À l’heure où nous écrivons ces lignes, une révélation d’une gravité disproportionnée secoue la planète numérique : un compte MAGA très suivi sur X ne serait pas animé par un patriote en jogging depuis son canapé, mais… par la Maison Blanche. Oui, un bâtiment officiel, avec des couloirs, des badges, et des gens qui savent faire des tableaux Excel. Le choc est tel que plusieurs internautes ont dû s’asseoir, parfois même sans liker.
Selon une “étude” flash menée sur un échantillon représentatif de 12 personnes énervées en majuscules, 73,4% des utilisateurs estiment désormais “impossible” de distinguer un citoyen sincère d’une administration qui a pris l’habitude de répondre avec trois emojis et un point d’exclamation. “Je suivais ce compte pour me sentir entouré de vrais gens.

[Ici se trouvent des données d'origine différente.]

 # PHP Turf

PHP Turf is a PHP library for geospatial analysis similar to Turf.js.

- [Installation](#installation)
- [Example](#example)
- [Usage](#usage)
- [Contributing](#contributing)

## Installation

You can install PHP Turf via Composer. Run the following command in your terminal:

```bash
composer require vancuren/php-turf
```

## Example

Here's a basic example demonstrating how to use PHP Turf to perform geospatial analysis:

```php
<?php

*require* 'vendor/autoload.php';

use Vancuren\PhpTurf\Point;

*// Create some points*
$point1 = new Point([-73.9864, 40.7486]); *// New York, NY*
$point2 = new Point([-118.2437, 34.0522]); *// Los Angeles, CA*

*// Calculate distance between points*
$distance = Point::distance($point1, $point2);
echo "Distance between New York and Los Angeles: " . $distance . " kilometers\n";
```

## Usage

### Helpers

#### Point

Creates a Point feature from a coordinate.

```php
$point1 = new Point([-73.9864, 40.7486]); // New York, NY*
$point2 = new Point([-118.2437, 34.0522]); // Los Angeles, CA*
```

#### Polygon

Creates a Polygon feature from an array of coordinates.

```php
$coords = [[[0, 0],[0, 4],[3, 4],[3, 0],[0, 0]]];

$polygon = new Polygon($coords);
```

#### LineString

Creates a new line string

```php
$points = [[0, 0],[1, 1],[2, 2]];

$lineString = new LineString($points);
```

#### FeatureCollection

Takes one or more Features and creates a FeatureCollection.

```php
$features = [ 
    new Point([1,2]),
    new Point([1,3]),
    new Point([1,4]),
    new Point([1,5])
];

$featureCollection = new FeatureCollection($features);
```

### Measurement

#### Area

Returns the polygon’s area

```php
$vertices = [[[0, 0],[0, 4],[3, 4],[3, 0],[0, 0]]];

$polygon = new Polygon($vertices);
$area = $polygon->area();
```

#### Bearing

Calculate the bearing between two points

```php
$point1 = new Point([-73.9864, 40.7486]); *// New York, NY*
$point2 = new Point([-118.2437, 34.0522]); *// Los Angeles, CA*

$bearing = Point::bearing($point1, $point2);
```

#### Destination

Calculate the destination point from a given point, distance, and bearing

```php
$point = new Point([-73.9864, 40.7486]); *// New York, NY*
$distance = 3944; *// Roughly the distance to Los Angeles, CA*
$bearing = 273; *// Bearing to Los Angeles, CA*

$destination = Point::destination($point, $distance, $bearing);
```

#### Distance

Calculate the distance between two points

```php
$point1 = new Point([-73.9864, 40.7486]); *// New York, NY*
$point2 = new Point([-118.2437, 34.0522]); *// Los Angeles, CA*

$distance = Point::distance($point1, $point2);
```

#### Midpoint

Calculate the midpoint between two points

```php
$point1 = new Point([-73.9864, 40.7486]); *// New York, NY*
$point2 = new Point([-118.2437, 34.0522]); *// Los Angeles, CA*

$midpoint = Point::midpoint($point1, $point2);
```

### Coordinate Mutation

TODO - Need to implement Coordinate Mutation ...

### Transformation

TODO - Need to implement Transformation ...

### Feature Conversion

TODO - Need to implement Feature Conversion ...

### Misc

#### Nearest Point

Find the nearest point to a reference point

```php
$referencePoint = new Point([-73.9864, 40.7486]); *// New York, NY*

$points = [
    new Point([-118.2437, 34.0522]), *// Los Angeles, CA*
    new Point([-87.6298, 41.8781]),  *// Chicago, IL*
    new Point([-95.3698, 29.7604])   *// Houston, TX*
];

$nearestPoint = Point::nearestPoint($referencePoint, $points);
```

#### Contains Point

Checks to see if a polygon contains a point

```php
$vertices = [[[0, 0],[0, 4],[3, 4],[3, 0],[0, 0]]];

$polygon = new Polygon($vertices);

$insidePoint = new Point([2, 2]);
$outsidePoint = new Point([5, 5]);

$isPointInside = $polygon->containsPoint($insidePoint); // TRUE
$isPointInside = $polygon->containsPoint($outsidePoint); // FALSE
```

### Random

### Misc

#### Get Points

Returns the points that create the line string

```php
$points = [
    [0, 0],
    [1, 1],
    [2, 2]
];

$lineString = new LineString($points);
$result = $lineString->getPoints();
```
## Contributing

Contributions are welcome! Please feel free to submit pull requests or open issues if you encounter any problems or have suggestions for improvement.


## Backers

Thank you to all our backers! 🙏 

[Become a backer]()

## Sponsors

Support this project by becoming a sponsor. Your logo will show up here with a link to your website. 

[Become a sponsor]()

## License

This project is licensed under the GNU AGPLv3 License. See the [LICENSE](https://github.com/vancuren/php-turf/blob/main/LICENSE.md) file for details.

Si c’est la Maison Blanche, ça veut dire que je débattais depuis des mois avec un open space”, s’indigne Kevin, 41 ans, conducteur de chariot élévateur et analyste géopolitique à ses heures perdues.
Dans les milieux autorisés, la panique monte : si un compte peut être institutionnel sans le dire, alors n’importe quel compte peut l’être. “Et si mon compte de recettes de quiches était un ministère ?”, s’inquiète Sandrine, consultante en développement personnel sur LinkedIn, qui affirme avoir “ressenti une vibration de service public” en lisant un thread sur les garnitures. Plusieurs experts auto-proclamés demandent déjà la création d’un “permis de tweeter”, délivré après contrôle technique du sarcasme et visite médicale du pouce.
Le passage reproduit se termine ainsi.